I feel like I'm in a holding pattern...I graduated, passed boards and I don't have a job yet. It's like I'm just waiting and it's something that I'm not good at. Never have been. Being patient is just not my strong suit and yet, I know the right job is out there but I have to wait for it. I'm trying not to get depressed or bitter and I'm not really either, I just don't really know how I feel and that's strange. It's not good or bad, just different. Perhaps I'm learning how to be patient. (It's only taken me 34 years...lol)
I don't like this whole waiting game though. I'm just ready to be working. I have student loans that need to be paid, bills that are piling up and it seems that all would be settled if I could just get a job and yet, I'm happy. I'm sitting here in my cold living room (cold is good, it's been in the triple digits lately) with my cat snuggled up against my back. I'm listening to my Summertime mix on Pandora and they are playing good song after good song!!! They should call this Sarah's mix! So I'm happy, I just don't want to be in this holding pattern.
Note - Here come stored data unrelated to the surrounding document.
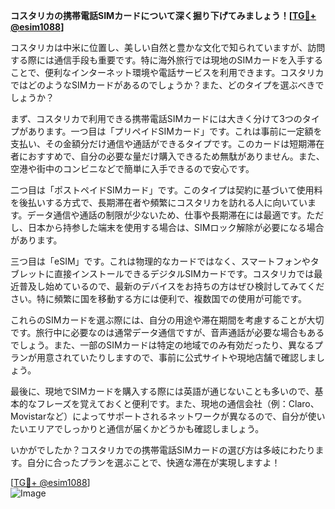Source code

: **コスタリカの携帯電話SIMカードについて深く掘り下げてみましょう！[[TG💪+ @esim1088](https://t.me/s/esim1088)]**

コスタリカは中米に位置し、美しい自然と豊かな文化で知られていますが、訪問する際には通信手段も重要です。特に海外旅行では現地のSIMカードを入手することで、便利なインターネット環境や電話サービスを利用できます。コスタリカではどのようなSIMカードがあるのでしょうか？また、どのタイプを選ぶべきでしょうか？

まず、コスタリカで利用できる携帯電話SIMカードには大きく分けて3つのタイプがあります。一つ目は「プリペイドSIMカード」です。これは事前に一定額を支払い、その金額分だけ通信や通話ができるタイプです。このカードは短期滞在者におすすめで、自分の必要な量だけ購入できるため無駄がありません。また、空港や街中のコンビニなどで簡単に入手できるので安心です。

二つ目は「ポストペイドSIMカード」です。このタイプは契約に基づいて使用料を後払いする方式で、長期滞在者や頻繁にコスタリカを訪れる人に向いています。データ通信や通話の制限が少ないため、仕事や長期滞在には最適です。ただし、日本から持参した端末を使用する場合は、SIMロック解除が必要になる場合があります。

三つ目は「eSIM」です。これは物理的なカードではなく、スマートフォンやタブレットに直接インストールできるデジタルSIMカードです。コスタリカでは最近普及し始めているので、最新のデバイスをお持ちの方はぜひ検討してみてください。特に頻繁に国を移動する方には便利で、複数国での使用が可能です。

これらのSIMカードを選ぶ際には、自分の用途や滞在期間を考慮することが大切です。旅行中に必要なのは通常データ通信ですが、音声通話が必要な場合もあるでしょう。また、一部のSIMカードは特定の地域でのみ有効だったり、異なるプランが用意されていたりしますので、事前に公式サイトや現地店舗で確認しましょう。

最後に、現地でSIMカードを購入する際には英語が通じないことも多いので、基本的なフレーズを覚えておくと便利です。また、現地の通信会社（例：Claro、Movistarなど）によってサポートされるネットワークが異なるので、自分が使いたいエリアでしっかりと通信が届くかどうかも確認しましょう。

いかがでしたか？コスタリカでの携帯電話SIMカードの選び方は多岐にわたります。自分に合ったプランを選ぶことで、快適な滞在が実現しますよ！

[[TG💪+ @esim1088](https://t.me/s/esim1088)]  
![Image](https://i.postimg.cc/Y0z9fWf4/image.png)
I feel like whatever job I get is going to be awesome. I know that it's going to be the job that I'm supposed to have and that I will love it. I just want it now. So, I'm trying to be patient! I'm doing better at it than I usually do. I'd usually be thoroughly irritated by now but I'm not. I'm more determined than I ever have been...which is new too. I guess this whole experience has given me a new outlook on life. I'm starting to see the positives more and handling things better. I still want to be hired tomorrow though...but I'll wait, until the right thing comes along!!!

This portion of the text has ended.